Filling out the Ohio BWC Writable C-9 form correctly is essential for ensuring that injured workers receive the medical services they need. Here are some key takeaways to keep in mind:

  • Print or Type: Always complete the form using printed text or typed entries to ensure clarity.
  • Know Your Employer Type: If the injured worker is employed by a self-insuring employer, send the form directly to them. For state-fund employers, it should go to the appropriate managed care organization (MCO).
  • Use the BWC Website: To find the correct MCO, visit the BWC website at ohiobwc.com or call 1-800-OHIOBWC for assistance.
  • Complete All Sections: Fill out every applicable section of the form to prevent delays in processing the request.
  • Attach Supporting Documents: Include any necessary medical reports, referrals, and treatment details to substantiate the request.

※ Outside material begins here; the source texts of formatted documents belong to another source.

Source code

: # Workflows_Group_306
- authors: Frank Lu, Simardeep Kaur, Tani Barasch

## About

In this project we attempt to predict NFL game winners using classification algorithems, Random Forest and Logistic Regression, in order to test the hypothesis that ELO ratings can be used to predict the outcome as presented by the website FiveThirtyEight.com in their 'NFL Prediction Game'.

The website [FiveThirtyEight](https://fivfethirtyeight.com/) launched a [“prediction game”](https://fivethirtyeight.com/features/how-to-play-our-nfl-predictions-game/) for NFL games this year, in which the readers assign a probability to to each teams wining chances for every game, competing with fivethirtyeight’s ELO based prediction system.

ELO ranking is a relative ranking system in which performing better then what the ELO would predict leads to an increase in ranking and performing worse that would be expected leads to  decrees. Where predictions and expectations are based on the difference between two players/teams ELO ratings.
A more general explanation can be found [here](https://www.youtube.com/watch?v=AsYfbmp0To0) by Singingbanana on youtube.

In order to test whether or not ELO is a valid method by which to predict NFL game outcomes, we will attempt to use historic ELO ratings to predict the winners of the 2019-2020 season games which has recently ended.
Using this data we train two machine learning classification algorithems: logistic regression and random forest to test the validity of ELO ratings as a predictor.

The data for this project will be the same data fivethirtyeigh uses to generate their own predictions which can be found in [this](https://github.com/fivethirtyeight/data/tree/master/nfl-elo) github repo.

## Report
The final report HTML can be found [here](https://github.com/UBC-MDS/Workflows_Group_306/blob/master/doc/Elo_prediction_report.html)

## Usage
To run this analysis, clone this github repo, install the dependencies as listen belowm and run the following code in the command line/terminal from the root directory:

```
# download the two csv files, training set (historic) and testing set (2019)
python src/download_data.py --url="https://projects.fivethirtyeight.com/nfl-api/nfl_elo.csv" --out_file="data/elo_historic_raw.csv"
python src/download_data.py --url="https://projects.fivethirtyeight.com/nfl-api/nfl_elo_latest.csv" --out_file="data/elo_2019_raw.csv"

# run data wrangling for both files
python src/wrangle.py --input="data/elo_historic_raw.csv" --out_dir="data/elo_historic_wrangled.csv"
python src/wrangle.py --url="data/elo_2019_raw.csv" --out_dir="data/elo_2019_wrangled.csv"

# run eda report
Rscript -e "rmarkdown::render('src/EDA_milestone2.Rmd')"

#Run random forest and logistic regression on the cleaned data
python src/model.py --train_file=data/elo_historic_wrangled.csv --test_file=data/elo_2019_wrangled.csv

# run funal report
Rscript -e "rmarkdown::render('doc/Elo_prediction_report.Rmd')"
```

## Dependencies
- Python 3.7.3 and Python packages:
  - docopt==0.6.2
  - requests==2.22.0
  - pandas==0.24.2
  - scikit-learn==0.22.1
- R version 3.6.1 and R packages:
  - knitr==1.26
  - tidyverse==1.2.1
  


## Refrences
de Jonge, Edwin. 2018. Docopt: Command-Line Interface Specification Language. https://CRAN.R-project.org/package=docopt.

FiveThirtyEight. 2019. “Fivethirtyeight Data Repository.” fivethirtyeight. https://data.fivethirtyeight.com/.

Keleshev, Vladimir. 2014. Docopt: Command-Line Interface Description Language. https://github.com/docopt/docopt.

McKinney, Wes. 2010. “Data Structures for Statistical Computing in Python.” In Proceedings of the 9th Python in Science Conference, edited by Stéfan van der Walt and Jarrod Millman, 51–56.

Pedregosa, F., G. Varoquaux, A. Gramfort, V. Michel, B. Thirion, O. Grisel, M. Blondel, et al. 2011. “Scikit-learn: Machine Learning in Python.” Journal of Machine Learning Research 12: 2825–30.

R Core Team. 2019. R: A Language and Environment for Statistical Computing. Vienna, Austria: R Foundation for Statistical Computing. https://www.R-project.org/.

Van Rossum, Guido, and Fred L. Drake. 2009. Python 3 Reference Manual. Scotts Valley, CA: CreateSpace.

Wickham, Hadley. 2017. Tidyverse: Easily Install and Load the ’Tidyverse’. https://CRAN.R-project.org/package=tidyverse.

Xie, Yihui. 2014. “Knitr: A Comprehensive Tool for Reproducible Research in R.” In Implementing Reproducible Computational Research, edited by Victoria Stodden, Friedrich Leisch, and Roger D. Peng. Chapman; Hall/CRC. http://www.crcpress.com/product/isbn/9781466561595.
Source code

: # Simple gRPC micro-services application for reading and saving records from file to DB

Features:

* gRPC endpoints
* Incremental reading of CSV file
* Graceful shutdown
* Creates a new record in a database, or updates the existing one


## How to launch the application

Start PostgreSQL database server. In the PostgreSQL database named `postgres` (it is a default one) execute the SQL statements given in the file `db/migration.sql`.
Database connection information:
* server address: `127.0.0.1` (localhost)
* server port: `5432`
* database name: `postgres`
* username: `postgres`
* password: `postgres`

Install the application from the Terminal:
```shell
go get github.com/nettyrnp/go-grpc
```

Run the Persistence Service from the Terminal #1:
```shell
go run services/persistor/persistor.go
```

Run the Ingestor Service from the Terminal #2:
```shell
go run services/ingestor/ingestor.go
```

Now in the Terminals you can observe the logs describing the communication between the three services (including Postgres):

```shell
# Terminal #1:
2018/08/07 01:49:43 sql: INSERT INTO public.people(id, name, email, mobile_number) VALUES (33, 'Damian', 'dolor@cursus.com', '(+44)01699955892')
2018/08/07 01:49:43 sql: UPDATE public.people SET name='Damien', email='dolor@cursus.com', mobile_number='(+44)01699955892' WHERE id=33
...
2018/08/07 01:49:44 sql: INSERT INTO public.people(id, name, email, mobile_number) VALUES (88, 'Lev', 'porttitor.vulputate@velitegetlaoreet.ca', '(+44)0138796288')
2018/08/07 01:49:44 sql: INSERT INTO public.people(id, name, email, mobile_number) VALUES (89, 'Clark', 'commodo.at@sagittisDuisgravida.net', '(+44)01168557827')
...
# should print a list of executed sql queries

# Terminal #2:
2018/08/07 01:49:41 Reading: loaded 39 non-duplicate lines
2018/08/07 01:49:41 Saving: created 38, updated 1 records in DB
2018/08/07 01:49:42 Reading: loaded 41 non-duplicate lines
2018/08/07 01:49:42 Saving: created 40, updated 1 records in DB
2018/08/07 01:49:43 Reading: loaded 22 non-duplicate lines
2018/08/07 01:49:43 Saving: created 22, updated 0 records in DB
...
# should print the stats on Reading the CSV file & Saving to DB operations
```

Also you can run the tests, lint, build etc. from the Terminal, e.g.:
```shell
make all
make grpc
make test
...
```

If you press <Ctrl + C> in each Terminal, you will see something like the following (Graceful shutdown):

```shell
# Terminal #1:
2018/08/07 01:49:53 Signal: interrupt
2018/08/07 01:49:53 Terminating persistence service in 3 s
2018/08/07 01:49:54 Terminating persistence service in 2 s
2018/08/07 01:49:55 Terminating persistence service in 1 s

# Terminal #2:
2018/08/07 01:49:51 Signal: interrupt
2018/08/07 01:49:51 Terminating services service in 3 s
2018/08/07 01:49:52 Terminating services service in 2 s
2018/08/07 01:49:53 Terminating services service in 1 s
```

  • Provider Information: Clearly identify the physician or provider, including their address, as this is mandatory for processing.
  • Understand Decision Timelines: If the form is not returned within the specified time frames, the request may be deemed authorized, so timely submission is crucial.

By following these guidelines, you can help ensure a smoother process for obtaining medical service reimbursement or recommendations for additional conditions related to industrial injuries or occupational diseases.